While there was no documentation of bribe payments at Odebrecht and Andrade Gutierrez, there has since been an “accumulation of evidence” that changed the case, Moro said in a search and seizure order released today.

“There is not only oral evidence of rigging of bids among contractors, with the participation of Odebrecht and Andrade Gutierrez, but also documented evidence consistent with it.”

 Moro, in his arrest order, said that the the bribery scheme couldn’t have existed without the knowledge of Marcelo Odebrecht and Otavio Azevedo, given that it had gone on for at least a decade and involved hundreds of millions in bribes paid in billions worth of contracts.

Moro also cited an e-mail sent to Marcelo Odebrecht about overpricing of contracts, and a phone call between Azevedo and alleged bribe broker Fernando Soares.

 Boat Sale

Soares has denied any wrongdoing. A spokeswoman for Andrade Gutierrez said that the only business that Azevedo has had with Soares was when he sold him his boat, a transaction that was reported to the appropriate authorities.

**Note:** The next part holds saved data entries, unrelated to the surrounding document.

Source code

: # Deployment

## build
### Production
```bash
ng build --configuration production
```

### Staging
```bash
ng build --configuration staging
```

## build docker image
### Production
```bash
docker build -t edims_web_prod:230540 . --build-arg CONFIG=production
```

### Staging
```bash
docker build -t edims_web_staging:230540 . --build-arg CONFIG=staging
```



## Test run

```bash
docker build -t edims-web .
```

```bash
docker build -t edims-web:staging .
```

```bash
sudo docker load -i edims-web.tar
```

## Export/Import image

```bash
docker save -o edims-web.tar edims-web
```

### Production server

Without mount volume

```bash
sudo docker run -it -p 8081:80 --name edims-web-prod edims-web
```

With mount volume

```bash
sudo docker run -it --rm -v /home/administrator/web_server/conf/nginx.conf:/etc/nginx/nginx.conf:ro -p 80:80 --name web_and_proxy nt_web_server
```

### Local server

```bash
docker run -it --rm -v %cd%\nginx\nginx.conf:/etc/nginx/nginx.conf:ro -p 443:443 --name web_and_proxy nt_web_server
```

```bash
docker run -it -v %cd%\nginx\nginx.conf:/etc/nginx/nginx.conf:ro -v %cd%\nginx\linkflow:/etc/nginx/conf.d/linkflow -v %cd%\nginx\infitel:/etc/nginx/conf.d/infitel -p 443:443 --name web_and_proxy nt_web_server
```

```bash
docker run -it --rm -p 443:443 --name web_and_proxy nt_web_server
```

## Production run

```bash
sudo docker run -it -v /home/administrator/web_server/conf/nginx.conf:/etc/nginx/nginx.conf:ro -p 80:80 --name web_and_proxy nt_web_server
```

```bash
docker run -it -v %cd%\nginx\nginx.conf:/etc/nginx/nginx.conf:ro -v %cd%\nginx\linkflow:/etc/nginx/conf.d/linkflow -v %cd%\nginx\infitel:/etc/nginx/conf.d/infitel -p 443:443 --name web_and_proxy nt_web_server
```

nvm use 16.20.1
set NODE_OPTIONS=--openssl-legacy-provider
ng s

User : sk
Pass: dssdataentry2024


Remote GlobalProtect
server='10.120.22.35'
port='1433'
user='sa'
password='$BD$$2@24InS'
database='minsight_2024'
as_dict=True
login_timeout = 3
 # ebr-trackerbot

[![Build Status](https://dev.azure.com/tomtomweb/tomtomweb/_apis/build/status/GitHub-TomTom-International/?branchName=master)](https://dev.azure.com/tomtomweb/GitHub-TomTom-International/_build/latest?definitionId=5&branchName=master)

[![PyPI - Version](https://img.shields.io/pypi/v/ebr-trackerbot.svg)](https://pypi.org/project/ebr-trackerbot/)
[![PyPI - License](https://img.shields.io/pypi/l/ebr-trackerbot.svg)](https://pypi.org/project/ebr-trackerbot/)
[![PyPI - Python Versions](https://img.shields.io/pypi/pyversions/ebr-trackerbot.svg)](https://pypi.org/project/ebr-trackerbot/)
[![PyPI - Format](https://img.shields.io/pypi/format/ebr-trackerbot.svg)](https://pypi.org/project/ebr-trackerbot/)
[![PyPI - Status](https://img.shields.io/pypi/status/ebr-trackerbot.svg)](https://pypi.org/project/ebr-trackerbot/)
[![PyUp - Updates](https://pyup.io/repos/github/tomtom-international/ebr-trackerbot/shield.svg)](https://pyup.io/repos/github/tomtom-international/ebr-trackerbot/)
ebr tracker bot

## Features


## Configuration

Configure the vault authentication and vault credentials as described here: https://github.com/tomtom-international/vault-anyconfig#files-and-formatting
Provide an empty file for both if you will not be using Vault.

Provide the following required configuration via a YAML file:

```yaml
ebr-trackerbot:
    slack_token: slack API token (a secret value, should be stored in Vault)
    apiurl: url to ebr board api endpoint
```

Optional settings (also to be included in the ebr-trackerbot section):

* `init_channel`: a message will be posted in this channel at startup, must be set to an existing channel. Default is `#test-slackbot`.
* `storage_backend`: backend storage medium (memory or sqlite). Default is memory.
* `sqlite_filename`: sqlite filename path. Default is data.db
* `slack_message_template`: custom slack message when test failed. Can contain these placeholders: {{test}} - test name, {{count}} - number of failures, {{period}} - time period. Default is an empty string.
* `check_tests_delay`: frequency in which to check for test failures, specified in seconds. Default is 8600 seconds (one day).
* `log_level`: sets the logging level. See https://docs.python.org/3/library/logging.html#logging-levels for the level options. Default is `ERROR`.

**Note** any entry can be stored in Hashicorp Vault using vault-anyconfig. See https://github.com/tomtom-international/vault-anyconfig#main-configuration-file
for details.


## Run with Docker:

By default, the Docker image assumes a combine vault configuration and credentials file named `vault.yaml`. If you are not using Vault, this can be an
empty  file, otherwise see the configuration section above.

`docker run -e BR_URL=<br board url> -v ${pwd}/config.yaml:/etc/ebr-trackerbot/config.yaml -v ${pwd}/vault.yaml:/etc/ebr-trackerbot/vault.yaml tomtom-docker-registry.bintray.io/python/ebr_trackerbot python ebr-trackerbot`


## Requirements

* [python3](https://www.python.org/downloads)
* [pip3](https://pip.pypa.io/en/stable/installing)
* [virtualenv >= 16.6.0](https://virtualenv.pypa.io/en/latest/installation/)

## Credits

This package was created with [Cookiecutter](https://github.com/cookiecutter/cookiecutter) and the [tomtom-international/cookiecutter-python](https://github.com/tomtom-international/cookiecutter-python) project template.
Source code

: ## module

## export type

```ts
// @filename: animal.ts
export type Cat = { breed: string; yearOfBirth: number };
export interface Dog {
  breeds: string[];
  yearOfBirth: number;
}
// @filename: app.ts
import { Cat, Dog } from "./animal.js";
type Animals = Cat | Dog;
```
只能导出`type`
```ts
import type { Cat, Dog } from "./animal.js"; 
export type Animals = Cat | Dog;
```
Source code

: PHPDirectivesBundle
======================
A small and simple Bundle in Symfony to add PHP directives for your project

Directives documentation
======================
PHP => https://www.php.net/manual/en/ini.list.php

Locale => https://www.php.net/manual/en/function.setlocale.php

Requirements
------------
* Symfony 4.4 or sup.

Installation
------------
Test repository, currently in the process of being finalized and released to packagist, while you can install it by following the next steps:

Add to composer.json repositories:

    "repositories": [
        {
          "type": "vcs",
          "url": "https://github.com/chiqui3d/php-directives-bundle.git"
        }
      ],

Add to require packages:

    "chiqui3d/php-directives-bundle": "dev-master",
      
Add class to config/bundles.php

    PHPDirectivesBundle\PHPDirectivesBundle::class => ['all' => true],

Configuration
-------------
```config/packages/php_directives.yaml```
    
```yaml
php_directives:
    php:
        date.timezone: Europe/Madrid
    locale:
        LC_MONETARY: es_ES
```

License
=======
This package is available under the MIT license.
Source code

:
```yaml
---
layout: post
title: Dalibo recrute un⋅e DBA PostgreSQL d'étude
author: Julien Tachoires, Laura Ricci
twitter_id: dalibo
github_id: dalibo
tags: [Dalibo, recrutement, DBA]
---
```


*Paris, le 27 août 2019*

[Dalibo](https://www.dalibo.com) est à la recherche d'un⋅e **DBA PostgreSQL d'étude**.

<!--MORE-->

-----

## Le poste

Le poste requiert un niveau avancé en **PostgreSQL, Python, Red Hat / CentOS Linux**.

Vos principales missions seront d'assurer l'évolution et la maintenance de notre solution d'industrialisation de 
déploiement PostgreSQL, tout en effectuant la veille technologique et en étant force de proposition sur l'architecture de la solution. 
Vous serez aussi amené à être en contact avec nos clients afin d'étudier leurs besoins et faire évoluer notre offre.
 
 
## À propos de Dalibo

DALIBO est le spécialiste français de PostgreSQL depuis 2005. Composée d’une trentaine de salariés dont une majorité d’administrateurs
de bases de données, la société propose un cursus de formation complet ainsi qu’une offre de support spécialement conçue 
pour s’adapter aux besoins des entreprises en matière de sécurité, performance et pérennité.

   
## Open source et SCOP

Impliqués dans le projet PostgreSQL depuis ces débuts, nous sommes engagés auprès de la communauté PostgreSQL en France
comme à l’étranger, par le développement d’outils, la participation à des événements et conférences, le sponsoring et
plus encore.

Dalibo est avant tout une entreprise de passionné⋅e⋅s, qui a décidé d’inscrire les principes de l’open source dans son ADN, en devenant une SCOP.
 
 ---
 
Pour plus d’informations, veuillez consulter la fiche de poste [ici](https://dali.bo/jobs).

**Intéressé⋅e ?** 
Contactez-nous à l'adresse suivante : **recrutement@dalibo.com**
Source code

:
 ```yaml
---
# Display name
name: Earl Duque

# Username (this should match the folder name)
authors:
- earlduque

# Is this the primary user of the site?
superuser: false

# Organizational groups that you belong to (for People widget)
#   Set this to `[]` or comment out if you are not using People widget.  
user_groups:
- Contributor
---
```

Moro listed former Petrobras refining head Paulo Roberto Costa, former Petrobras manager Pedro Barusco and former Camargo Correa CEO Dalton Avancini among executives who confirmed the cartel and bribe payments.

Investigators estimate that Andrade Gutierrez paid more than 200 million reais in bribes, while Odebrecht paid 510 million reais. Moro said the cartel scheme, in which members systematically paid bribes between 1 and 3 percent to Petrobras agents, was also used to corrupt politicians and political parties.

Industrial Conglomerate

Odebrecht, an industrial conglomerate with 108 billion reais in revenue last year, owns Latin America’s biggest construction company and shares control with Petrobras of the region’s largest petrochemicals maker. It is controlled by the billionaire Odebrecht family, headed by CEO Marcelo, who is the grandson of late founder Norberto Odebrecht.

The billionaire Andrade and Gutierrez families share control of the Andrade Gutierrez conglomerate. It has interests in construction, energy, telecommunications, logistics, real estate and infrastructure. The executives arrested will be taken to Curitiba, capital of the state of Parana, Federal Police officials said at a televised press conference.